Budget Deal is Close — With One Major Wild Card
Author: Greg Valliere
May 26, 2023
WHY THE DEAL WILL BE HATED: Conservatives are furious that there won’t be any real spending cuts, just a small spending increase or a freeze that could expire after a couple of years. Liberals are equally angry over several provisions, including a mandate that would require recipients of federal aid to seek work.
THUS THE ONLY ISSUE THAT MATTERS this weekend is whether a final deal can win enough votes in each house. The Senate is the easier call; the bill will pass there. The House is a tougher call, as Speaker Kevin McCarthy seeks votes from Democrats to get the bill passed. The hard right wing is scathing toward the deal, and their noisy criticism could drag at least 100 Republicans into the “no” camp.
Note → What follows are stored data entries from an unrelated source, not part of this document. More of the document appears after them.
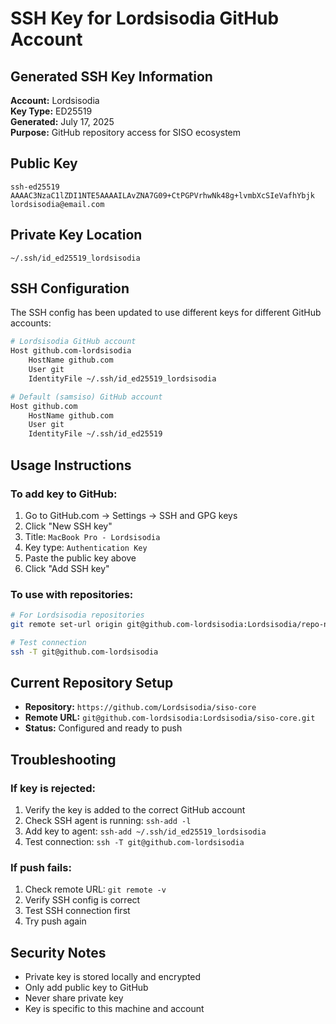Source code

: # SSH Key for Lordsisodia GitHub Account

## Generated SSH Key Information

**Account:** Lordsisodia  
**Key Type:** ED25519  
**Generated:** July 17, 2025  
**Purpose:** GitHub repository access for SISO ecosystem

## Public Key
```
ssh-ed25519 AAAAC3NzaC1lZDI1NTE5AAAAILAvZNA7G09+CtPGPVrhwNk48g+lvmbXcSIeVafhYbjk lordsisodia@email.com
```

## Private Key Location
```
~/.ssh/id_ed25519_lordsisodia
```

## SSH Configuration
The SSH config has been updated to use different keys for different GitHub accounts:

```bash
# Lordsisodia GitHub account
Host github.com-lordsisodia
    HostName github.com
    User git
    IdentityFile ~/.ssh/id_ed25519_lordsisodia

# Default (samsiso) GitHub account  
Host github.com
    HostName github.com
    User git
    IdentityFile ~/.ssh/id_ed25519
```

## Usage Instructions

### To add key to GitHub:
1. Go to GitHub.com → Settings → SSH and GPG keys
2. Click "New SSH key"
3. Title: `MacBook Pro - Lordsisodia`
4. Key type: `Authentication Key`
5. Paste the public key above
6. Click "Add SSH key"

### To use with repositories:
```bash
# For Lordsisodia repositories
git remote set-url origin git@github.com-lordsisodia:Lordsisodia/repo-name.git

# Test connection
ssh -T git@github.com-lordsisodia
```

## Current Repository Setup
- **Repository:** `https://github.com/Lordsisodia/siso-core`
- **Remote URL:** `git@github.com-lordsisodia:Lordsisodia/siso-core.git`
- **Status:** Configured and ready to push

## Troubleshooting

### If key is rejected:
1. Verify the key is added to the correct GitHub account
2. Check SSH agent is running: `ssh-add -l`
3. Add key to agent: `ssh-add ~/.ssh/id_ed25519_lordsisodia`
4. Test connection: `ssh -T git@github.com-lordsisodia`

### If push fails:
1. Check remote URL: `git remote -v`
2. Verify SSH config is correct
3. Test SSH connection first
4. Try push again

## Security Notes
- Private key is stored locally and encrypted
- Only add public key to GitHub
- Never share private key
- Key is specific to this machine and account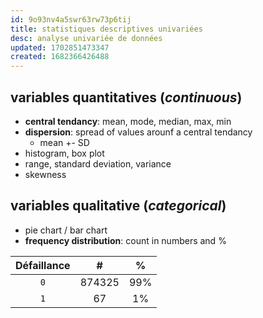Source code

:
 ```yaml
---
id: 9o93nv4a5swr63rw73p6tij
title: statistiques descriptives univariées
desc: analyse univariée de données
updated: 1702851473347
created: 1682366426488
---
```


## variables quantitatives (_continuous_)

- **central tendancy**: mean, mode, median, max, min
- **dispersion**: spread of values arounf a central tendancy
  - mean +- SD
- histogram, box plot
- range, standard deviation, variance
- skewness

## variables qualitative (_categorical_)

- pie chart / bar chart
- **frequency distribution**: count in numbers and %

| Défaillance |   #    |  %  |
| :---------: | :----: | :-: |
|     `0`     | 874325 | 99% |
|     `1`     |   67   | 1%  |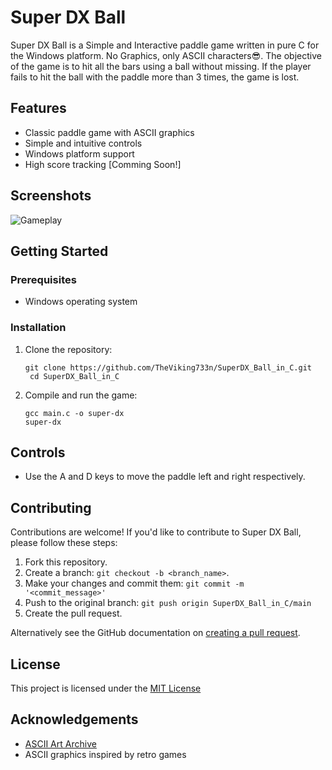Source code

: # Super DX Ball

Super DX Ball is a Simple and Interactive paddle game written in pure C for the Windows platform. No Graphics, only ASCII characters😎. The objective of the game is to hit all the bars using a ball without missing. If the player fails to hit the ball with the paddle more than 3 times, the game is lost.

## Features

- Classic paddle game with ASCII graphics
- Simple and intuitive controls
- Windows platform support
- High score tracking [Comming Soon!]

## Screenshots

![Gameplay](/screenshots/gameplay.png)


## Getting Started

### Prerequisites

- Windows operating system

### Installation

1. Clone the repository:

   ```shell
   git clone https://github.com/TheViking733n/SuperDX_Ball_in_C.git
    cd SuperDX_Ball_in_C
    ```
2. Compile and run the game:

   ```shell
   gcc main.c -o super-dx
   super-dx
   ```
## Controls

- Use the A and D keys to move the paddle left and right respectively.

## Contributing

Contributions are welcome! If you'd like to contribute to Super DX Ball, please follow these steps:

1. Fork this repository.
2. Create a branch: `git checkout -b <branch_name>`.
3. Make your changes and commit them: `git commit -m '<commit_message>'`
4. Push to the original branch: `git push origin SuperDX_Ball_in_C/main`
5. Create the pull request.

Alternatively see the GitHub documentation on [creating a pull request](https://docs.github.com/en/github/collaborating-with-issues-and-pull-requests/creating-a-pull-request).

## License
This project is licensed under the [MIT License](/LICENSE)

## Acknowledgements

- [ASCII Art Archive](https://www.asciiart.eu/)
- ASCII graphics inspired by retro games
THAT WOULD REQUIRE ROUGHLY 125 Democrats to vote for the bill; they will, because the alternative is unacceptable: a default, with huge economic implications.
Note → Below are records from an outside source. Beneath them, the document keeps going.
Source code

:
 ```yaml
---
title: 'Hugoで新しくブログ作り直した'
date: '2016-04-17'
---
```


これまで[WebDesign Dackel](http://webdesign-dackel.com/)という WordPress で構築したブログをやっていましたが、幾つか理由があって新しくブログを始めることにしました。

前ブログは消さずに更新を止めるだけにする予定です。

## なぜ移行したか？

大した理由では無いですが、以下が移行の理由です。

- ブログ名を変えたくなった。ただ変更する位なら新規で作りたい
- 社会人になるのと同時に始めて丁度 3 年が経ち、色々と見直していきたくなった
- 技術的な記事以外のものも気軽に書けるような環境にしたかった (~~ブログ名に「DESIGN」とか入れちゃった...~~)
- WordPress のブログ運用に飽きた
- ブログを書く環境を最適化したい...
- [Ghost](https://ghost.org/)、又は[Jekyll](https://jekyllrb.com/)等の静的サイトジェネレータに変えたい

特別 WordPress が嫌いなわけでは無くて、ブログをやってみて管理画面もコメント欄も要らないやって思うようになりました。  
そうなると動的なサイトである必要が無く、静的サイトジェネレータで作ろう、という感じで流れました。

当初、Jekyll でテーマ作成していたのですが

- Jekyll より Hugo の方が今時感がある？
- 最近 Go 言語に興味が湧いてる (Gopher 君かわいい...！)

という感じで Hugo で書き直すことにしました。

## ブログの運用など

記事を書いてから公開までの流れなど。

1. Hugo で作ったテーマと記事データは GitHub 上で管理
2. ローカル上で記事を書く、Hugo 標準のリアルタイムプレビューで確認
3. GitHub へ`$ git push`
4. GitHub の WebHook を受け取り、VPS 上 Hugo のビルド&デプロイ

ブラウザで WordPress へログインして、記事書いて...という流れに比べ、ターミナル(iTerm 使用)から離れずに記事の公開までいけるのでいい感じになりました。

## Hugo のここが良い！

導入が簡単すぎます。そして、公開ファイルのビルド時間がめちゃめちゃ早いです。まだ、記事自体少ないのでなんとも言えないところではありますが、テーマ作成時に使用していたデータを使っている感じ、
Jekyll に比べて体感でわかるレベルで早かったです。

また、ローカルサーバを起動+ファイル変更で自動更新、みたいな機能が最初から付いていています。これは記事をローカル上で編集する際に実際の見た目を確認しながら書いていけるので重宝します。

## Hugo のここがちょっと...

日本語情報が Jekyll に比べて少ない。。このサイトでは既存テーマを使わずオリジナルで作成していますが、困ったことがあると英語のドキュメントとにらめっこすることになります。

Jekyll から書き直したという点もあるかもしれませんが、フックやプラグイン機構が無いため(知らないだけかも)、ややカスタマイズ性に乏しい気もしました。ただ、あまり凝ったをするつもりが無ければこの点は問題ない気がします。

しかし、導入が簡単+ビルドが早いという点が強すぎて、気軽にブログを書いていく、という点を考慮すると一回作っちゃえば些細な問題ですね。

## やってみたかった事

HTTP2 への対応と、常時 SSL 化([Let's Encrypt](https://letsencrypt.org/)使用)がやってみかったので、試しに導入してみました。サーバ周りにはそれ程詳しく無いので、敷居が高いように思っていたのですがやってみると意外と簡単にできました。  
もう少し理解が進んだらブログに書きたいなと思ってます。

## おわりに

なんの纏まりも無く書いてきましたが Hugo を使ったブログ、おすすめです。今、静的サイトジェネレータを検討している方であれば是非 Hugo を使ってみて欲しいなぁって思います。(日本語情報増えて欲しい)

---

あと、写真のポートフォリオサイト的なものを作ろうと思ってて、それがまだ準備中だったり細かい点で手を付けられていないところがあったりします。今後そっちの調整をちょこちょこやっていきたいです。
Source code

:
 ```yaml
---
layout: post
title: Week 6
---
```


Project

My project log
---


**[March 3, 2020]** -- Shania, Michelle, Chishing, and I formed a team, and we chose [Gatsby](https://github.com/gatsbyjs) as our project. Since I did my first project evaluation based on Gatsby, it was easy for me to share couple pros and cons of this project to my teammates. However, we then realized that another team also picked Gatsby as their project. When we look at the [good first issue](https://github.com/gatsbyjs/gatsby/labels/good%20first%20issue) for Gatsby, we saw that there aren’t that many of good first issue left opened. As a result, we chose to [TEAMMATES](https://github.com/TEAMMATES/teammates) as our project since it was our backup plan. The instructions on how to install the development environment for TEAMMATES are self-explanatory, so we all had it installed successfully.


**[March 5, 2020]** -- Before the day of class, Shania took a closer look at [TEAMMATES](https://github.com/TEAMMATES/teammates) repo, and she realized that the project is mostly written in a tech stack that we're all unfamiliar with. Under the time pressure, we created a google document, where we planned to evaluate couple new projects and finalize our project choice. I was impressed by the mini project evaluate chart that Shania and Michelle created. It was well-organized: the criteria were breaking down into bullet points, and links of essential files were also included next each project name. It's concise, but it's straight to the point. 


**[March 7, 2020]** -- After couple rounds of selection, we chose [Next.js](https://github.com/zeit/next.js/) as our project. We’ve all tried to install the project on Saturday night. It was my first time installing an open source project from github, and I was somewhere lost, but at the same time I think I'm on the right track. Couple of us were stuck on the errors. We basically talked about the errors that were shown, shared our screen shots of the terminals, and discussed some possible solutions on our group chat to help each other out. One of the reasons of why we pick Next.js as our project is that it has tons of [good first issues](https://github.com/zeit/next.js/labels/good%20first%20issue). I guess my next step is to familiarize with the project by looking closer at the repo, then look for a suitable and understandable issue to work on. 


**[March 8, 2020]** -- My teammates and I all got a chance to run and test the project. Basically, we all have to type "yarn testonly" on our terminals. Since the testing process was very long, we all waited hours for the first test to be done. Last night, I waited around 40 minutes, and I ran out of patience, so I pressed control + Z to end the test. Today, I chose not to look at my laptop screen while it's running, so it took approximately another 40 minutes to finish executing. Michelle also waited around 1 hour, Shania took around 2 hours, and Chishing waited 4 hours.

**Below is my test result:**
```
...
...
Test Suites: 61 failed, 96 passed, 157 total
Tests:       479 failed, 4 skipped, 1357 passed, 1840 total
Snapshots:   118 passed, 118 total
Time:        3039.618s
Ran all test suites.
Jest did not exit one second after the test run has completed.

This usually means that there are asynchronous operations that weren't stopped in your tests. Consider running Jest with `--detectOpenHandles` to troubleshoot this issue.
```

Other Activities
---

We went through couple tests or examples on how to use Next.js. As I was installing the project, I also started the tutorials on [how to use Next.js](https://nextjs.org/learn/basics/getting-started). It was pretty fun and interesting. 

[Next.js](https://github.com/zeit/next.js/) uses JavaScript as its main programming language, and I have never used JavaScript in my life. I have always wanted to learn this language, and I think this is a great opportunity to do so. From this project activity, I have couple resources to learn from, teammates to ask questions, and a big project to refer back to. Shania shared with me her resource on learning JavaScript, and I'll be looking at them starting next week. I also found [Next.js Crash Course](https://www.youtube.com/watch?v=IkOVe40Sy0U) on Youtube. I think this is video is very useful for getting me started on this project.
AS FOR THE DETAILS OF THE DEAL, the best summary this morning is in the New York Times. The emerging compromise would raise the debt ceiling for two years (past the 2024 election) while imposing strict caps on discretionary spending not related to the military or veterans for the same period. That spending would rise, although it’s not clear by how much. Defense could get an increase of 4 or 5 percent.
A KEY FEATURE IN THE EMERGING DEAL is a reduction of the $80 billion in new spending for the Internal Revenue Service. That would be reduced by $10 billion, with that money sent to domestic programs popular with Democrats. All discretionary spending would then grow at 1 percent in 2025, after which the caps would lift.
BOTTOM LINE: Chances of a U.S. default aren’t zero, because many of the details are hotly opposed by the right and left. But House Speaker Kevin McCarthy is likely to patch a coalition together that should prevail. (Whether this will lead to a drive by activists to strip him of the speakership will be an intriguing issue this summer.)
SO IF THE BUDGET DRAMA is close to ending, what issues will dominate the summer? The first is whether the Federal Reserve has more work to do; the second is whether it will become even more apparent that Russia is losing its war with Ukraine. The latter issue may be at a turning point, as troop morale plunges and intrigue grips Moscow.